The input:
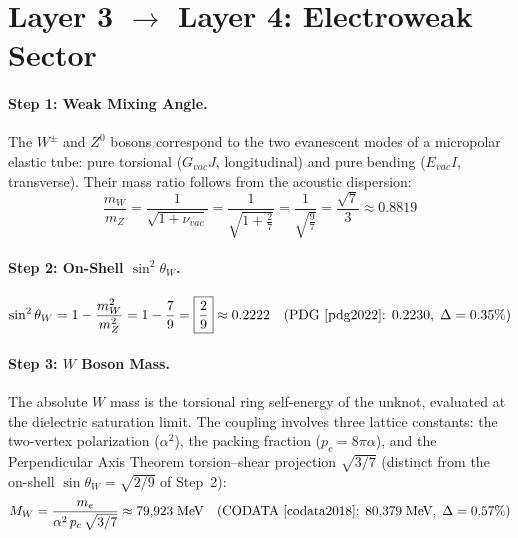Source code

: \section{Layer 3 $\to$ Layer 4: Electroweak Sector}
\label{sec:layer34}

\paragraph{Step 1: Weak Mixing Angle.}
The $W^{\pm}$ and $Z^0$ bosons correspond to the two evanescent modes of a
micropolar elastic tube: pure torsional ($G_{vac}J$, longitudinal) and
pure bending ($E_{vac}I$, transverse). Their mass ratio follows from the
acoustic dispersion:
\begin{equation}
    \frac{m_W}{m_Z}
    = \frac{1}{\sqrt{1 + \nu_{vac}}}
    = \frac{1}{\sqrt{1 + \frac{2}{7}}}
    = \frac{1}{\sqrt{\frac{9}{7}}}
    = \boxed{\frac{\sqrt{7}}{3}}
    \approx 0.8819
    \label{eq:weak_mixing}
\end{equation}

\paragraph{Step 2: On-Shell $\sin^{2}\theta_{W}$.}
\begin{equation}
    \sin^2\theta_W
    = 1 - \frac{m_W^2}{m_Z^2}
    = 1 - \frac{7}{9}
    = \boxed{\frac{2}{9}}
    \approx 0.2222
    \quad\text{(PDG~\cite{pdg2022}: } 0.2230,\; \Delta = 0.35\%\text{)}
    \label{eq:sin2tw}
\end{equation}

\paragraph{Step 3: $W$ Boson Mass.}
The absolute $W$ mass is the torsional ring self-energy of the unknot,
evaluated at the dielectric saturation limit. The coupling involves three
lattice constants: the two-vertex polarization ($\alpha^2$), the packing
fraction ($p_c = 8\pi\alpha$), and the Perpendicular Axis Theorem
torsion--shear projection $\sqrt{3/7}$ (distinct from the on-shell
$\sin\theta_W = \sqrt{2/9}$ of Step~2):
\begin{equation}
    M_W = \frac{m_e}{\alpha^2\,p_c\,\sqrt{3/7}}
    \approx 79{,}923\;\text{MeV}
    \quad\text{(CODATA~\cite{codata2018}: } 80{,}379\;\text{MeV},\; \Delta = 0.57\%\text{)}
    \label{eq:MW}
\end{equation}

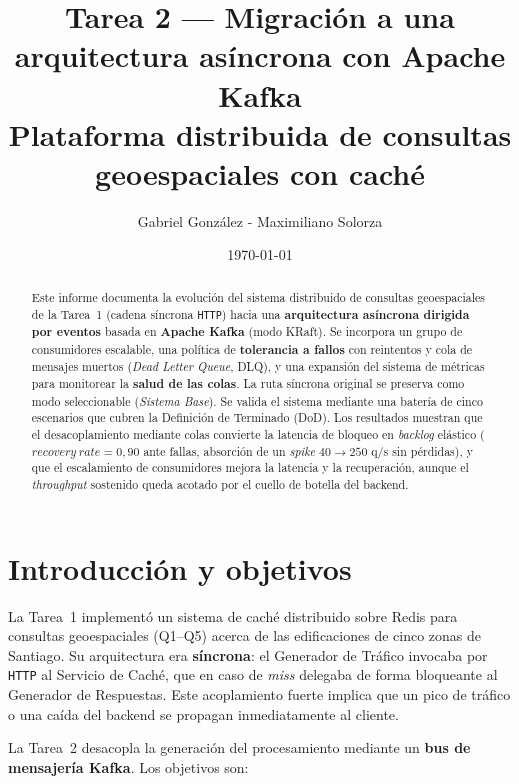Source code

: \documentclass[11pt,a4paper]{article}
\title{\textbf{Tarea 2 --- Migración a una arquitectura asíncrona con Apache Kafka}\\[0.3em]
\large Plataforma distribuida de consultas geoespaciales con caché}
\author{Gabriel González - Maximiliano Solorza}
\date{\today}
\begin{document}
\maketitle

\newpage

\begin{abstract}
\noindent
Este informe documenta la evolución del sistema distribuido de consultas
geoespaciales de la Tarea~1 (cadena síncrona \texttt{HTTP}) hacia una
\textbf{arquitectura asíncrona dirigida por eventos} basada en
\textbf{Apache Kafka} (modo KRaft). Se incorpora un grupo de consumidores
escalable, una política de \textbf{tolerancia a fallos} con reintentos y cola
de mensajes muertos (\emph{Dead Letter Queue}, DLQ), y una expansión del
sistema de métricas para monitorear la \textbf{salud de las colas}. La ruta
síncrona original se preserva como modo seleccionable (\emph{Sistema Base}).
Se valida el sistema mediante una batería de cinco escenarios que cubren la
Definición de Terminado (DoD). Los resultados muestran que el desacoplamiento
mediante colas convierte la latencia de bloqueo en \emph{backlog} elástico
($recovery\ rate = 0{,}90$ ante fallas, absorción de un \emph{spike}
$40\to250$ q/s sin pérdidas), y que el escalamiento de consumidores mejora la
latencia y la recuperación, aunque el \emph{throughput} sostenido queda
acotado por el cuello de botella del backend.
\end{abstract}

\tableofcontents
\bigskip

\section{Introducción y objetivos}
La Tarea~1 implementó un sistema de caché distribuido sobre Redis para
consultas geoespaciales (Q1--Q5) acerca de las edificaciones de cinco zonas de
Santiago. Su arquitectura era \textbf{síncrona}: el Generador de Tráfico
invocaba por \texttt{HTTP} al Servicio de Caché, que en caso de \emph{miss}
delegaba de forma bloqueante al Generador de Respuestas. Este acoplamiento
fuerte implica que un pico de tráfico o una caída del backend se propagan
inmediatamente al cliente.

La Tarea~2 desacopla la generación del procesamiento mediante un
\textbf{bus de mensajería Kafka}. Los objetivos son:
\end{document}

Task to carry out: The records must be copied with no word altered, and without their pictures.

Exercise answer:
Source code

: \section{Layer 3 $\to$ Layer 4: Electroweak Sector}
\label{sec:layer34}

\paragraph{Step 1: Weak Mixing Angle.}
The $W^{\pm}$ and $Z^0$ bosons correspond to the two evanescent modes of a
micropolar elastic tube: pure torsional ($G_{vac}J$, longitudinal) and
pure bending ($E_{vac}I$, transverse). Their mass ratio follows from the
acoustic dispersion:
\begin{equation}
    \frac{m_W}{m_Z}
    = \frac{1}{\sqrt{1 + \nu_{vac}}}
    = \frac{1}{\sqrt{1 + \frac{2}{7}}}
    = \frac{1}{\sqrt{\frac{9}{7}}}
    = \boxed{\frac{\sqrt{7}}{3}}
    \approx 0.8819
    \label{eq:weak_mixing}
\end{equation}

\paragraph{Step 2: On-Shell $\sin^{2}\theta_{W}$.}
\begin{equation}
    \sin^2\theta_W
    = 1 - \frac{m_W^2}{m_Z^2}
    = 1 - \frac{7}{9}
    = \boxed{\frac{2}{9}}
    \approx 0.2222
    \quad\text{(PDG~\cite{pdg2022}: } 0.2230,\; \Delta = 0.35\%\text{)}
    \label{eq:sin2tw}
\end{equation}

\paragraph{Step 3: $W$ Boson Mass.}
The absolute $W$ mass is the torsional ring self-energy of the unknot,
evaluated at the dielectric saturation limit. The coupling involves three
lattice constants: the two-vertex polarization ($\alpha^2$), the packing
fraction ($p_c = 8\pi\alpha$), and the Perpendicular Axis Theorem
torsion--shear projection $\sqrt{3/7}$ (distinct from the on-shell
$\sin\theta_W = \sqrt{2/9}$ of Step~2):
\begin{equation}
    M_W = \frac{m_e}{\alpha^2\,p_c\,\sqrt{3/7}}
    \approx 79{,}923\;\text{MeV}
    \quad\text{(CODATA~\cite{codata2018}: } 80{,}379\;\text{MeV},\; \Delta = 0.57\%\text{)}
    \label{eq:MW}
\end{equation}

Source code

: \documentclass[11pt,a4paper]{article}
\title{\textbf{Tarea 2 --- Migración a una arquitectura asíncrona con Apache Kafka}\\[0.3em]
\large Plataforma distribuida de consultas geoespaciales con caché}
\author{Gabriel González - Maximiliano Solorza}
\date{\today}
\begin{document}
\maketitle

\newpage

\begin{abstract}
\noindent
Este informe documenta la evolución del sistema distribuido de consultas
geoespaciales de la Tarea~1 (cadena síncrona \texttt{HTTP}) hacia una
\textbf{arquitectura asíncrona dirigida por eventos} basada en
\textbf{Apache Kafka} (modo KRaft). Se incorpora un grupo de consumidores
escalable, una política de \textbf{tolerancia a fallos} con reintentos y cola
de mensajes muertos (\emph{Dead Letter Queue}, DLQ), y una expansión del
sistema de métricas para monitorear la \textbf{salud de las colas}. La ruta
síncrona original se preserva como modo seleccionable (\emph{Sistema Base}).
Se valida el sistema mediante una batería de cinco escenarios que cubren la
Definición de Terminado (DoD). Los resultados muestran que el desacoplamiento
mediante colas convierte la latencia de bloqueo en \emph{backlog} elástico
($recovery\ rate = 0{,}90$ ante fallas, absorción de un \emph{spike}
$40\to250$ q/s sin pérdidas), y que el escalamiento de consumidores mejora la
latencia y la recuperación, aunque el \emph{throughput} sostenido queda
acotado por el cuello de botella del backend.
\end{abstract}

\tableofcontents
\bigskip

\section{Introducción y objetivos}
La Tarea~1 implementó un sistema de caché distribuido sobre Redis para
consultas geoespaciales (Q1--Q5) acerca de las edificaciones de cinco zonas de
Santiago. Su arquitectura era \textbf{síncrona}: el Generador de Tráfico
invocaba por \texttt{HTTP} al Servicio de Caché, que en caso de \emph{miss}
delegaba de forma bloqueante al Generador de Respuestas. Este acoplamiento
fuerte implica que un pico de tráfico o una caída del backend se propagan
inmediatamente al cliente.

La Tarea~2 desacopla la generación del procesamiento mediante un
\textbf{bus de mensajería Kafka}. Los objetivos son:
\end{document}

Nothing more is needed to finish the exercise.